In Years Past

100 Years Ago

In 1913, a fire which totally destroyed the office building of the Warren Ross Lumber Company about a quarter of a mile east of the village of Falconer, was discovered at 11:30 in the morning. The office force, with the exception of a stenographer, Miss Mable Spencer, was away at the time. Miss Spencer was working in the main office when she noticed that the room was filling with smoke. Going to the door to the other office room, she discovered that the room was in flames and quickly notified the men employed in the yards. A number of yard men hurried to the office and assisted Miss Spencer who was busily engaged in getting the files and records out of the burning building. Although firemen worked hard, the flames worked faster and the building was a total wreck in a short time. Fire was caused by an overheated steam pipe.

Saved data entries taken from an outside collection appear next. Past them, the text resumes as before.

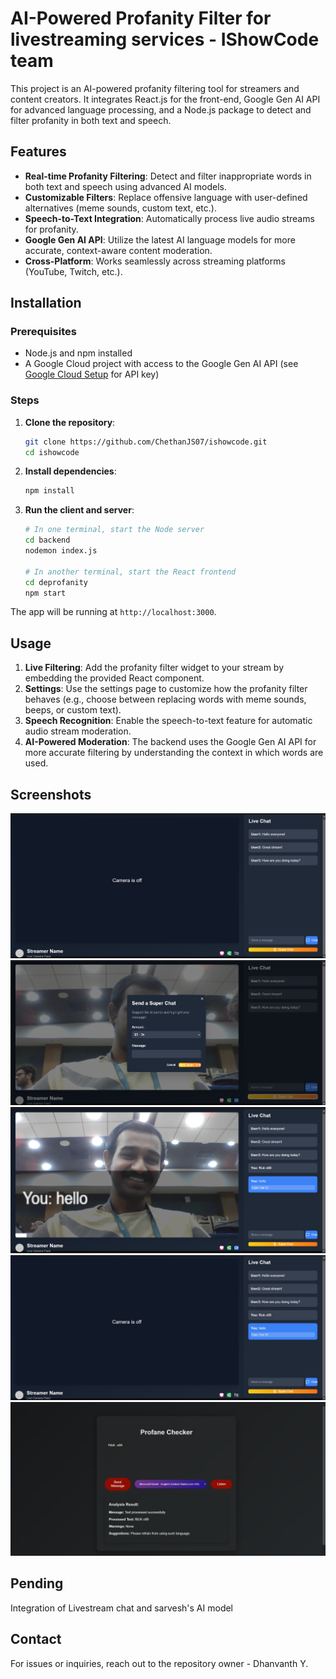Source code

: # AI-Powered Profanity Filter for livestreaming services - IShowCode team
This project is an AI-powered profanity filtering tool for streamers and content creators. It integrates React.js for the front-end, Google Gen AI API for advanced language processing, and a Node.js package to detect and filter profanity in both text and speech.

## Features
- **Real-time Profanity Filtering**: Detect and filter inappropriate words in both text and speech using advanced AI models.
- **Customizable Filters**: Replace offensive language with user-defined alternatives (meme sounds, custom text, etc.).
- **Speech-to-Text Integration**: Automatically process live audio streams for profanity.
- **Google Gen AI API**: Utilize the latest AI language models for more accurate, context-aware content moderation.
- **Cross-Platform**: Works seamlessly across streaming platforms (YouTube, Twitch, etc.).
## Installation

### Prerequisites

- Node.js and npm installed
- A Google Cloud project with access to the Google Gen AI API (see [Google Cloud Setup](https://cloud.google.com/gen-ai) for API key)

### Steps

1. **Clone the repository**:

    ```bash
    git clone https://github.com/ChethanJS07/ishowcode.git
    cd ishowcode
    ```

2. **Install dependencies**:

    ```bash
    npm install
    ```

3. **Run the client and server**:

    ```bash
    # In one terminal, start the Node server
    cd backend
    nodemon index.js

    # In another terminal, start the React frontend
    cd deprofanity
    npm start
    ```

The app will be running at `http://localhost:3000`.

## Usage

1. **Live Filtering**: Add the profanity filter widget to your stream by embedding the provided React component.
2. **Settings**: Use the settings page to customize how the profanity filter behaves (e.g., choose between replacing words with meme sounds, beeps, or custom text).
3. **Speech Recognition**: Enable the speech-to-text feature for automatic audio stream moderation.
4. **AI-Powered Moderation**: The backend uses the Google Gen AI API for more accurate filtering by understanding the context in which words are used.

## Screenshots
![Image Alt Text](ss5.png)
![Image Alt Text](ss1.png)
![Image Alt Text](ss2.png)
![Image Alt Text](ss3.jpg)
![Image Alt Text](ss4.jpg)

## Pending
Integration of Livestream chat and sarvesh's AI model

## Contact
For issues or inquiries, reach out to the repository owner - Dhanvanth Y.


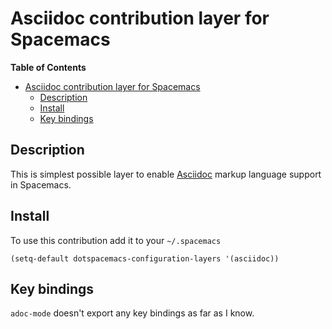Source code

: # Asciidoc contribution layer for Spacemacs

<!-- markdown-toc start - Don't edit this section. Run M-x markdown-toc/generate-toc again -->
**Table of Contents**

- [Asciidoc contribution layer for Spacemacs](#asciidoc-contribution-layer-for-spacemacs)
    - [Description](#description)
    - [Install](#install)
    - [Key bindings](#key-bindings)

<!-- markdown-toc end -->


## Description

This is simplest possible layer to enable [Asciidoc](https://asciidoctor.org) markup language support in Spacemacs.

## Install

To use this contribution add it to your `~/.spacemacs`

```elisp
(setq-default dotspacemacs-configuration-layers '(asciidoc))
```

## Key bindings

`adoc-mode` doesn't export any key bindings as far as I know.
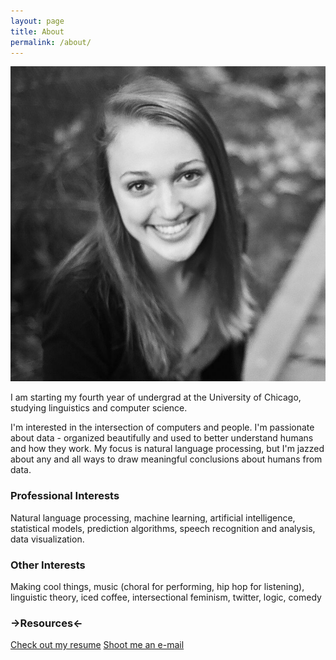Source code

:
 ```yaml
---
layout: page
title: About
permalink: /about/
---
```

![Alt text](/images/photo.jpg)

I am starting my fourth year of undergrad at the University of Chicago, studying linguistics and computer science.    
    
I'm interested in the intersection of computers and people.  I'm passionate about data - organized beautifully and used to better understand humans and how they work.  My focus is natural language processing, but I'm jazzed about any and all ways to draw meaningful conclusions about humans from data.   


### Professional Interests

Natural language processing, machine learning, artificial intelligence, statistical models, prediction algorithms, speech recognition and analysis, data visualization.

### Other Interests

Making cool things, music (choral for performing, hip hop for listening), linguistic theory, iced coffee, intersectional feminism, twitter, logic, comedy

### ->Resources<-

[Check out my resume](/images/Resume123114.pdf) [Shoot me an e-mail](mailto:meg.rose.barnes@gmail.com)
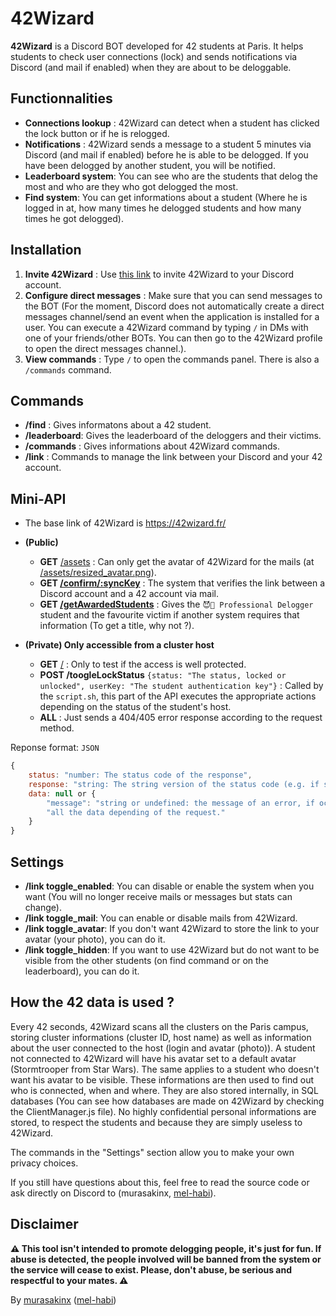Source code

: # 42Wizard

**42Wizard** is a Discord BOT developed for 42 students at Paris. It helps students to check user connections (lock) and sends notifications via Discord (and mail if enabled) when they are about to be deloggable. 

## Functionnalities

- **Connections lookup** : 42Wizard can detect when a student has clicked the lock button or if he is relogged.
- **Notifications** : 42Wizard sends a message to a student 5 minutes via Discord (and mail if enabled) before he is able to be delogged. If you have been delogged by another student, you will be notified.
- **Leaderboard system**: You can see who are the students that delog the most and who are they who got delogged the most.
- **Find system**: You can get informations about a student (Where he is logged in at, how many times he delogged students and how many times he got delogged).

## Installation

1. **Invite 42Wizard** : Use [this link](https://discord.com/oauth2/authorize?client_id=1300932692749189235) to invite 42Wizard to your Discord account.
2. **Configure direct messages** : Make sure that you can send messages to the BOT (For the moment, Discord does not automatically create a direct messages channel/send an event when the application is installed for a user. You can execute a 42Wizard command by typing `/` in DMs with one of your friends/other BOTs. You can then go to the 42Wizard profile to open the direct messages channel.).
3. **View commands** : Type `/` to open the commands panel. There is also a `/commands` command.

## Commands

- **/find** : Gives informatons about a 42 student.
- **/leaderboard**: Gives the leaderboard of the deloggers and their victims.
- **/commands** : Gives informations about 42Wizard commands.
- **/link** : Commands to manage the link between your Discord and your 42 account.

## Mini-API

- The base link of 42Wizard is https://42wizard.fr/
- **(Public)**
    - **GET** [/assets](https://42wizard.fr/assets) : Can only get the avatar of 42Wizard for the mails (at [/assets/resized_avatar.png](https://42wizard.fr/assets/resized_avatar.png)).
    - **GET [/confirm/:syncKey](https://42wizard.fr/confirm)** : The system that verifies the link between a Discord account and a 42 account via mail.
    - **GET [/getAwardedStudents](https://42wizard.fr/getAwardedStudents)** : Gives the `😈👑 Professional Delogger` student and the favourite victim if another system requires that information (To get a title, why not ?).

- **(Private) Only accessible from a cluster host**
    - **GET** [/](https://42wizard.fr/) : Only to test if the access is well protected.
    - **POST /toogleLockStatus** `{status: "The status, locked or unlocked", userKey: "The student authentication key"}` : Called by the `script.sh`, this part of the API executes the appropriate actions depending on the status of the student's host.
    - **ALL** : Just sends a 404/405 error response according to the request method.

Reponse format: `JSON`
```js
{
    status: "number: The status code of the response",
    response: "string: The string version of the status code (e.g. if status is 404, response will be Not Found)",
    data: null or {
        "message": "string or undefined: the message of an error, if occurred",
        "all the data depending of the request."
    }
}
```

## Settings

- **/link toggle_enabled**: You can disable or enable the system when you want (You will no longer receive mails or messages but stats can change).
- **/link toggle_mail**: You can enable or disable mails from 42Wizard.
- **/link toggle_avatar**: If you don't want 42Wizard to store the link to your avatar (your photo), you can do it.
- **/link toggle_hidden**: If you want to use 42Wizard but do not want to be visible from the other students (on find command or on the leaderboard), you can do it.

## How the 42 data is used ?

Every 42 seconds, 42Wizard scans all the clusters on the Paris campus, storing cluster informations (cluster ID, host name) as well as information about the user connected to the host (login and avatar (photo)). A student not connected to 42Wizard will have his avatar set to a default avatar (Stormtrooper from Star Wars). The same applies to a student who doesn't want his avatar to be visible. These informations are then used to find out who is connected, when and where. They are also stored internally, in SQL databases (You can see how databases are made on 42Wizard by checking the ClientManager.js file). No highly confidential personal informations are stored, to respect the students and because they are simply useless to 42Wizard.

The commands in the "Settings" section allow you to make your own privacy choices.

If you still have questions about this, feel free to read the source code or ask directly on Discord to (murasakinx, [mel-habi](https://profile.intra.42.fr/users/mel-habi)).

## Disclaimer

**⚠️ This tool isn't intended to promote delogging people, it's just for fun. If abuse is detected, the people involved will be banned from the system or the service will cease to exist. Please, don't abuse, be serious and respectful to your mates. ⚠️**

By [murasakinx](https://github.com/MurasakiNX) ([mel-habi](https://profile.intra.42.fr/users/mel-habi))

One of the largest wildcats that had ever been seen in this section was brought to Warren by Bert Dennison, a hunter and trapper, who resided at Kinzua. Dennison was trapping for small game and found the wildcat in one of his traps struggling for freedom. Taking aim, Dennison fired at the beast but missed and it tore free from the trap and sprang at him. Grasping his gun as a club, Dennison dealt the beast a blow that drove it back. Again, the animal came at him and fortunately, he knocked it down and killed it with his knife. It weighed 36 pounds and was a handsome specimen.

75 Years Ago

In 1938, the groundhog was likely to get a glimpse of his shadow almost anywhere in Upstate New York the following day, government meteorologist predicted – not that they took the legend seriously. If the groundhog, traditionally emerging on Feb. 2 from his hibernation, saw his shadow, that was supposed to portend six more weeks of winter. Otherwise, according to the legend, spring could come tripping in whenever she pleased. “The groundhog has nothing to do with the seasons,” said meteorologists at Albany and Buffalo as they forecast fair weather and slightly rising temperatures for Feb. 2.

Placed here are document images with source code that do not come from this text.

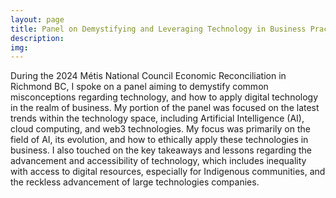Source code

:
 ```yaml
---
layout: page
title: Panel on Demystifying and Leveraging Technology in Business Practices
description:
img:
---
```

During the 2024 Métis National Council Economic Reconciliation in Richmond BC, I spoke on a panel aiming to demystify common misconceptions regarding technology, and how to apply digital technology in the realm of business. My portion of the panel was focused on the latest trends within the technology space, including Artificial Intelligence (AI), cloud computing, and web3 technologies. My focus was primarily on the field of AI, its evolution, and how to ethically apply these technologies in business. I also touched on the key takeaways and lessons regarding the advancement and accessibility of technology, which includes inequality with access to digital resources, especially for Indigenous communities, and the reckless advancement of large technologies companies. 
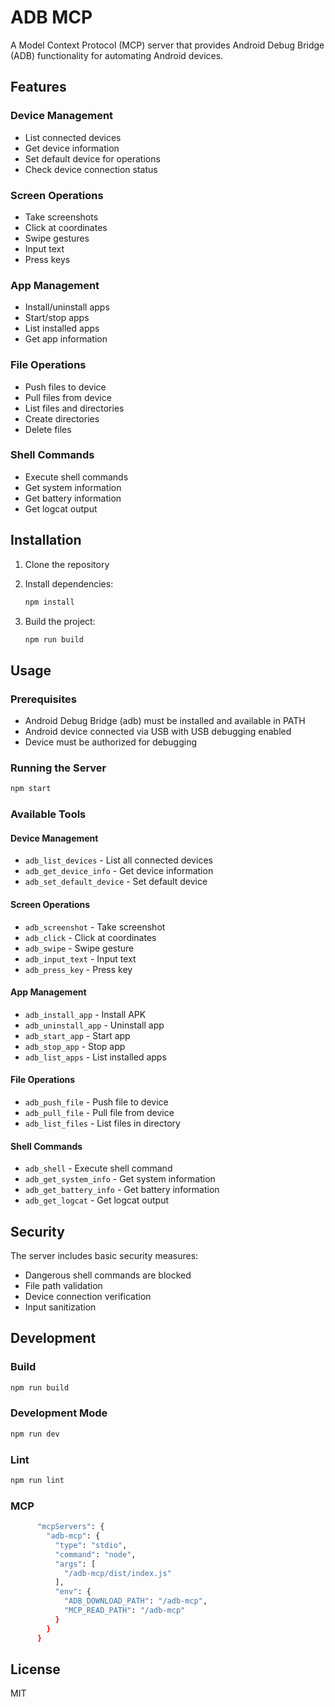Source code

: # ADB MCP

A Model Context Protocol (MCP) server that provides Android Debug Bridge (ADB) functionality for automating Android devices.

## Features

### Device Management
- List connected devices
- Get device information
- Set default device for operations
- Check device connection status

### Screen Operations
- Take screenshots
- Click at coordinates
- Swipe gestures
- Input text
- Press keys

### App Management
- Install/uninstall apps
- Start/stop apps
- List installed apps
- Get app information

### File Operations
- Push files to device
- Pull files from device
- List files and directories
- Create directories
- Delete files

### Shell Commands
- Execute shell commands
- Get system information
- Get battery information
- Get logcat output

## Installation

1. Clone the repository
2. Install dependencies:
   ```bash
   npm install
   ```

3. Build the project:
   ```bash
   npm run build
   ```

## Usage

### Prerequisites
- Android Debug Bridge (adb) must be installed and available in PATH
- Android device connected via USB with USB debugging enabled
- Device must be authorized for debugging

### Running the Server
```bash
npm start
```

### Available Tools

#### Device Management
- `adb_list_devices` - List all connected devices
- `adb_get_device_info` - Get device information
- `adb_set_default_device` - Set default device

#### Screen Operations
- `adb_screenshot` - Take screenshot
- `adb_click` - Click at coordinates
- `adb_swipe` - Swipe gesture
- `adb_input_text` - Input text
- `adb_press_key` - Press key

#### App Management
- `adb_install_app` - Install APK
- `adb_uninstall_app` - Uninstall app
- `adb_start_app` - Start app
- `adb_stop_app` - Stop app
- `adb_list_apps` - List installed apps

#### File Operations
- `adb_push_file` - Push file to device
- `adb_pull_file` - Pull file from device
- `adb_list_files` - List files in directory

#### Shell Commands
- `adb_shell` - Execute shell command
- `adb_get_system_info` - Get system information
- `adb_get_battery_info` - Get battery information
- `adb_get_logcat` - Get logcat output

## Security

The server includes basic security measures:
- Dangerous shell commands are blocked
- File path validation
- Device connection verification
- Input sanitization

## Development

### Build
```bash
npm run build
```

### Development Mode
```bash
npm run dev
```

### Lint
```bash
npm run lint
```

### MCP
```bash
      "mcpServers": {
        "adb-mcp": {
          "type": "stdio",
          "command": "node",
          "args": [
            "/adb-mcp/dist/index.js"
          ],
          "env": {
            "ADB_DOWNLOAD_PATH": "/adb-mcp",
            "MCP_READ_PATH": "/adb-mcp"
          }
        }
      }
```

## License

MIT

Cattaraugus County authorities had meager clues to the identities of two masked and armed men who attempted to hold up Mrs. Frank James and her sister, Mrs. Mable Myers of Conneaut, Ohio, after they had broken into the James home at Franklinville. Screams of the two women, accosted when they entered the house on coming home from downtown on Saturday night, brought Mr. James, who was putting the car in the garage, into the house on the run. The two men, both believed by the women to have been young men, escaped out a rear door.

50 Years Ago

In 1963, Chautauqua County’s first highway fatality of 1963 was recorded the previous afternoon when Mrs. Audrey Neebe Janisch, 27, of Sherman, was killed in a two-car crash at Nettle Hill School, three miles north of Sherman. Mrs. Janisch, a bride of four months, was a passenger in a car driven by her husband, the Rev. James Janisch, 39, trustee of Shiloh. Mr. Janisch and the driver of the other car, Ray John Saari, 32, of Batavia, were injured. Saari, a baby chick salesman, was not held. Mrs. Janisch was a former Lakewood Elementary School teacher. Both she and her husband were thrown from their Volkswagen car and landed upon the snow-covered highway.

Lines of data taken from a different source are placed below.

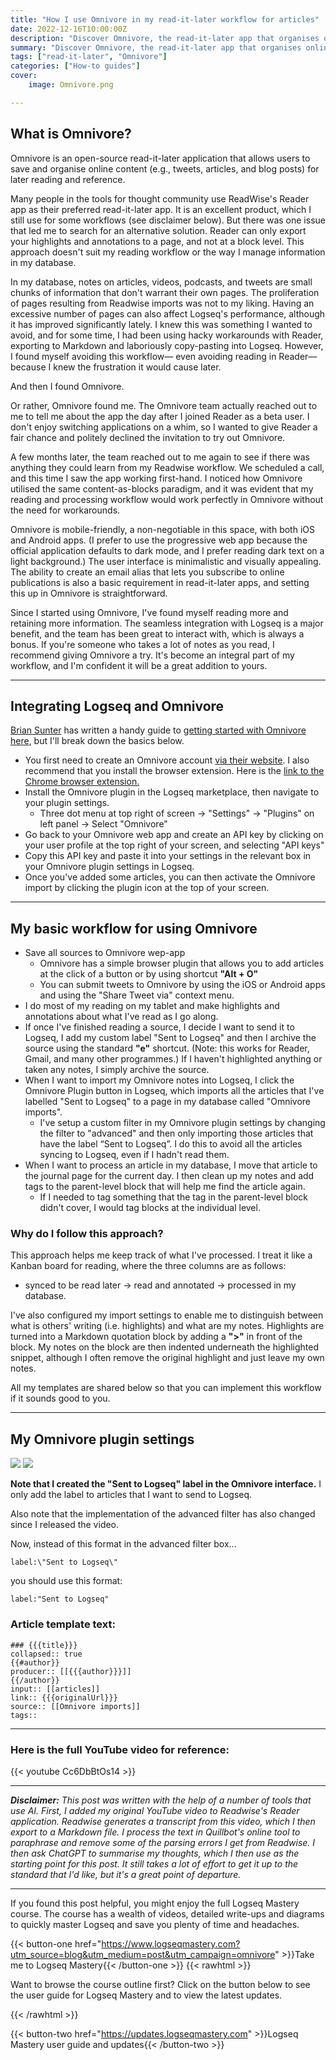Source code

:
 ```yaml
---
title: "How I use Omnivore in my read-it-later workflow for articles"
date: 2022-12-16T10:00:00Z
description: "Discover Omnivore, the read-it-later app that organises online content and integrates seamlessly with Logseq."
summary: "Discover Omnivore, the read-it-later app that organises online content and integrates seamlessly with Logseq."
tags: ["read-it-later", "Omnivore"]
categories: ["How-to guides"]
cover:
    image: Omnivore.png

---
```


## What is Omnivore?

Omnivore is an open-source read-it-later application that allows users to save and organise online content (e.g., tweets, articles, and blog posts) for later reading and reference.

Many people in the tools for thought community use ReadWise's Reader app as their preferred read-it-later app. It is an excellent product, which I still use for some workflows (see disclaimer below). But there was one issue that led me to search for an alternative solution. Reader can only export your highlights and annotations to a page, and not at a block level. This approach doesn't suit my reading workflow or the way I manage information in my database.

In my database, notes on articles, videos, podcasts, and tweets are small chunks of information that don't warrant their own pages. The proliferation of pages resulting from Readwise imports was not to my liking.  Having an excessive number of pages can also affect Logseq's performance, although it has improved significantly lately. I knew this was something I wanted to avoid, and for some time, I had been using hacky workarounds with Reader, exporting to Markdown and laboriously copy-pasting into Logseq. However, I found myself avoiding this workflow— even avoiding reading in Reader— because I knew the frustration it would cause later.

And then I found Omnivore.

Or rather, Omnivore found me. The Omnivore team actually reached out to me to tell me about the app the day after I joined Reader as a beta user.  I don't enjoy switching applications on a whim, so I wanted to give Reader a fair chance and politely declined the invitation to try out Omnivore.

A few months later, the team reached out to me again to see if there was anything they could learn from my Readwise workflow. We scheduled a call, and this time I saw the app working first-hand. I noticed how Omnivore utilised the same content-as-blocks paradigm, and it was evident that my reading and processing workflow would work perfectly in Omnivore without the need for workarounds.

Omnivore is mobile-friendly, a non-negotiable in this space, with both iOS and Android apps. (I prefer to use the progressive web app because the official application defaults to dark mode, and I prefer reading dark text on a light background.) The user interface is minimalistic and visually appealing. The ability to create an email alias that lets you subscribe to online publications is also a basic requirement in read-it-later apps, and setting this up in Omnivore is straightforward. 

Since I started using Omnivore, I've found myself reading more and retaining more information. The seamless integration with Logseq is a major benefit, and the team has been great to interact with, which is always a bonus. If you're someone who takes a lot of notes as you read, I recommend giving Omnivore a try. It's become an integral part of my workflow, and I'm confident it will be a great addition to yours.

---

## Integrating Logseq and Omnivore

[Brian Sunter](https://twitter.com/Bsunter) has written a handy guide to [getting started with Omnivore here](https://briansunter.com/pages/omnivore-logseq-guide), but I'll break down the basics below.

- You first need to create an Omnivore account [via their website](https://omnivore.app/). I also recommend that you install the browser extension. Here is the [link to the Chrome browser extension.](https://chrome.google.com/webstore/detail/omnivore/blkggjdmcfjdbmmmlfcpplkchpeaiiab?hl=en-GB)
- Install the Omnivore plugin in the Logseq marketplace, then navigate to your plugin settings.
  - Three dot menu at top right of screen -> "Settings" -> "Plugins" on left panel -> Select "Omnivore"
- Go back to your Omnivore web app and create an API key by clicking on your user profile at the top right of your screen, and selecting "API keys"
- Copy this API key and paste it into your settings in the relevant box in your Omnivore plugin settings in Logseq.
- Once you've added some articles, you can then activate the Omnivore import by clicking the plugin icon at the top of your screen.

---

## My basic workflow for using Omnivore

- Save all sources to Omnivore wep-app
  - Omnivore has a simple browser plugin that allows you to add articles at the click of a button or by using shortcut **"Alt + O"**
  - You can submit tweets to Omnivore by using the iOS or Android apps and using the "Share Tweet via" context menu.
- I do most of my reading on my tablet and make highlights and annotations about what I've read as I go along.
- If once I've finished reading a source, I decide I want to send it to Logseq, I add my custom label "Sent to Logseq" and then I archive the source using the standard **"e"** shortcut. (Note: this works for Reader, Gmail, and many other programmes.) If I haven't highlighted anything or taken any notes, I simply archive the source.
- When I want to import my Omnivore notes into Logseq, I click the Omnivore Plugin button in Logseq, which imports all the articles that I've labelled "Sent to Logseq" to a page in my database called "Omnivore imports".
  - I've setup a custom filter in my Omnivore plugin settings by changing the filter to "advanced" and then only importing those articles that have the label “Sent to Logseq”. I do this to avoid all the articles syncing to Logseq, even if I hadn't read them.
- When I want to process an article in my database, I move that article to the journal page for the current day. I then clean up my notes and add tags to the parent-level block that will help me find the article again.
  - If I needed to tag something that the tag in the parent-level block didn't cover, I would tag blocks at the individual level.

### Why do I follow this approach?

This approach helps me keep track of what I've processed. I treat it like a Kanban board for reading, where the three columns are as follows:

- synced to be read later -> read and annotated -> processed in my database.

I've also configured my import settings to enable me to distinguish between what is others' writing (i.e. highlights) and what are my notes. Highlights are turned into a Markdown quotation block by adding a **">"** in front of the block. My notes on the block are then indented underneath the highlighted snippet, although I often remove the original highlight and just leave my own notes.

All my templates are shared below so that you can implement this workflow if it sounds good to you.

---

## My Omnivore plugin settings

![](/Omnivore1.png)
![](/Omnivore2.png)

**Note that I created the "Sent to Logseq" label in the Omnivore interface.** I only add the label to articles that I want to send to Logseq.

Also note that the implementation of the advanced filter has also changed since I released the video.

Now, instead of this format in the advanced filter box... 
    
    label:\"Sent to Logseq\"

you should use this format:
    
    label:"Sent to Logseq"

### Article template text:

    ### {{{title}}}
    collapsed:: true
    {{#author}}
    producer:: [[{{{author}}}]]
    {{/author}}
    input:: [[articles]]
    link:: {{{originalUrl}}}
    source:: [[Omnivore imports]]
    tags::

---

### Here is the full YouTube video for reference:

{{< youtube Cc6DbBtOs14 >}}

---

***Disclaimer:**
This post was written with the help of a number of tools that use AI. First, I added my original YouTube video to Readwise's Reader application. Readwise generates a transcript from this video, which I then export to a Markdown file. I process the text in Quillbot's online tool to paraphrase and remove some of the parsing errors I get from Readwise. I then ask ChatGPT to summarise my thoughts, which I then use as the starting point for this post. It still takes a lot of effort to get it up to the standard that I'd like, but it's a great point of departure.*

---

If you found this post helpful, you might enjoy the full Logseq Mastery course. The course has a wealth of videos, detailed write-ups and diagrams to quickly master Logseq and save you plenty of time and headaches.

{{< button-one href="https://www.logseqmastery.com?utm_source=blog&utm_medium=post&utm_campaign=omnivore" >}}Take me to Logseq Mastery{{< /button-one >}}
{{< rawhtml >}}
  <p class="speshal-fancy-custom">
    Want to browse the course outline first? Click on the button below to see the user guide for Logseq Mastery and to view the latest updates.
  </p>
{{< /rawhtml >}}


{{< button-two href="https://updates.logseqmastery.com" >}}Logseq Mastery user guide and updates{{< /button-two >}}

Blackstone Corp. announced plans for construction soon of a new plant in Sheffield, Pa., for the manufacture of a wide range of ultrasonic products. The plant would be built on Center Street. It would be known as Blackstone Ultrasonics, Inc. Cost estimates were being sought and company officials hoped the one-story structure would be ready for occupancy sometime in May.

25 Years Ago

In 1988, local representatives in Washington had their feet firmly planted on opposite sides of the Contra aid issue scheduled to come to a vote in two days time. “I’m in favor of the plan, said U.S. Rep. William F. Clinger Jr., R-Warren. U.S. Rep. Amory Houghton Jr., R-Corning, was maintaining the stance he took in March. He was against the idea of sending military aid to the Contras. “I plan to vote against any military aid,” Houghton said. He said that he was doing it “for the sake of the peace plan” which he thought ought to be given a chance to work.

Move over Hollywood and make room for South Dayton, Western New York’s own version of the motion picture studios. “Planes, Trains and Automobiles” finally premiered Friday in Gowanda, nearly a full year after the location was used for filming. Although locations were set in Gowanda, South Dayton, Cottage, Cherry Creek, Batavia and along Route 219 near Yorkshire, only the village of South Dayton and its square were clearly recognizable in the Paramount Pictures production.